Front. Immunol., 29 August 2025

Sec. Autoimmune and Autoinflammatory Disorders : Autoimmune Disorders

Volume 16 - 2025 | https://doi.org/10.3389/fimmu.2025.1642982

Standard dose and low-dose rituximab combined with glucocorticoids and cyclophosphamide in the treatment of acquired haemophilia A

Mingxia CaiMingxia Cai1Xizhe GuoXizhe Guo2Xueya Zhang*Xueya Zhang2*
  • 1Department of Internal Medicine, Second Affiliated Hospital of Fujian Medical University, Quanzhou, Fujian, China
  • 2Department of Hematology, Second Affiliated Hospital of Fujian Medical University, Quanzhou, Fujian, China

Aim: To investigate the efficacy and safety of standard dose and low-dose rituximab combined with corticosteroids and cyclophosphamide in the treatment of acquired haemophilia A.

Methods: A retrospective analysis was conducted on the clinical manifestations, laboratory tests, diagnosis and treatment process, and efficacy of 11 patients with acquired haemophilia A.

Results: Among the 11 patients, there were 6 males and 5 females with median age 64 years old (29-88 years); 11 patients had no underlying diseases before onset. Clinical manifestations include varying degrees of skin bruising, with 1 case accompanied by muscle hematoma, 1 case accompanied by gastrointestinal bleeding, and 1 case accompanied by abdominal hematoma; The laboratory examination showed an APTT prolongation of 85.97 ± 27.26 seconds, which could not be corrected after incubation with normal plasma for 2 hours; FVIII: C activity 0.93 ± 1.51%; The titer of FVIII inhibitor is 15.19 ± 14.32BU; All 11 patients received a combination of prothrombin complex and fresh frozen plasma for hemostasis, with 1 patient receiving a single platelet transfusion; Among the 11 patients, 7 received a standard dose of rituximab (375mg/m2/w × 1w) combined with corticosteroids and cyclophosphamide regimen, and 4 received a low-dose rituximab (100mg/w × 4w) combined with corticosteroids and cyclophosphamide regimen. The APTT recovery time was 37.3 ± 8.6 days, 43.6 ± 11.4 days (P>0.05), and the FVIII activity increased to normal time was 30.2 ± 9.8 days, 40.2 ± 18.8 days (P<0.05), respectively; The time for FVIII inhibitor to turn negative was 56.3 ± 23.5 days and 63.9 ± 29.1 days, respectively (P<0.05); Four weeks after treatment, there was no statistically significant difference in the levels of B lymphocyte antigen, IgG, IgA, IgM, and incidence of adverse reactions between the two groups (P>0.05).

Conclusions: Acquired haemophilia A is rare in clinical practice, with severe and common bleeding manifestations. Fresh frozen plasma combined with prothrombin complex had a good hemostatic effect.

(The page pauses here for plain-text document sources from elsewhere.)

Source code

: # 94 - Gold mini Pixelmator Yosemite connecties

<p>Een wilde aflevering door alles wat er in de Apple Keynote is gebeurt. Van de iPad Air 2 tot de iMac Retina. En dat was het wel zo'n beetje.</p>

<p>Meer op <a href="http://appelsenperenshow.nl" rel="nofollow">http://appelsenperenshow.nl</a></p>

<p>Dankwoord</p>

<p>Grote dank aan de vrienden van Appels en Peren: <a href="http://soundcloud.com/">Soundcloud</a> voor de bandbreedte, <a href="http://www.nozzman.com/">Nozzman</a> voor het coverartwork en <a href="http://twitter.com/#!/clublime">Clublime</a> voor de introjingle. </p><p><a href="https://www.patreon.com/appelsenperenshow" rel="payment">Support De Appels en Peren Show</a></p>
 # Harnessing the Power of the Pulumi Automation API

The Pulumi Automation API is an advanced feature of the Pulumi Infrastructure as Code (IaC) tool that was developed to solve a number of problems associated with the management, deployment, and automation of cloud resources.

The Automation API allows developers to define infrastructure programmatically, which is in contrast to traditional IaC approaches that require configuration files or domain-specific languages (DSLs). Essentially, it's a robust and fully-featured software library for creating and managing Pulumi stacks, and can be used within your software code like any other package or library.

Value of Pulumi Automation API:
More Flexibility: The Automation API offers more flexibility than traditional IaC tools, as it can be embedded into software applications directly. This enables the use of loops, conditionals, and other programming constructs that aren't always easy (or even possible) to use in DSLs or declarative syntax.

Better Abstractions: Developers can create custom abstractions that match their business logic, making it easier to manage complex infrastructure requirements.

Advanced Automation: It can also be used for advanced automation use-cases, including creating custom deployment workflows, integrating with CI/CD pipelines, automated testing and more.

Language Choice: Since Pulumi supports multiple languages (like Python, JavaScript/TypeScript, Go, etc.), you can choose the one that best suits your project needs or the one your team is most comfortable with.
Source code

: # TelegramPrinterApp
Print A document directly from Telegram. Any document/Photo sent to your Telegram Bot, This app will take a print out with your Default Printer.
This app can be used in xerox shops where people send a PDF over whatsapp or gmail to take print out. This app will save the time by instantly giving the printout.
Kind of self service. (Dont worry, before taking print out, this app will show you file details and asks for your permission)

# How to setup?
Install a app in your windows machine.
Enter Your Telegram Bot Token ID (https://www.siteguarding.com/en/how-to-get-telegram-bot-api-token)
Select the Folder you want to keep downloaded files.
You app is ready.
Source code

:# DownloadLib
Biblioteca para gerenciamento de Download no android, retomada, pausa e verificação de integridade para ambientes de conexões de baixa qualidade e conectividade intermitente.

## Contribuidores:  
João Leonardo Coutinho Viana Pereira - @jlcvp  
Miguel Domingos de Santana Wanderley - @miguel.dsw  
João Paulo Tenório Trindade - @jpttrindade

The standard dose of rituximab combined with corticosteroids and cyclophosphamide can quickly increase FVIII activity and eradicate FVIII inhibitors compared to the low dose of rituximab regimen, although there is no difference in efficacy and safefy between the two treatment regimens.

1 Introduction

Acquired haemophilia A (AHA) refers to a rare bleeding disorder caused by the production of specific inhibitors of endogenous coagulation factor VIII in patients with normal hemostatic function, leading to a decrease in plasma FVIII activity (13). It mostly occurs in patients with malignant tumors, autoimmune diseases, and perinatal women, but half patients are idiopathic (46).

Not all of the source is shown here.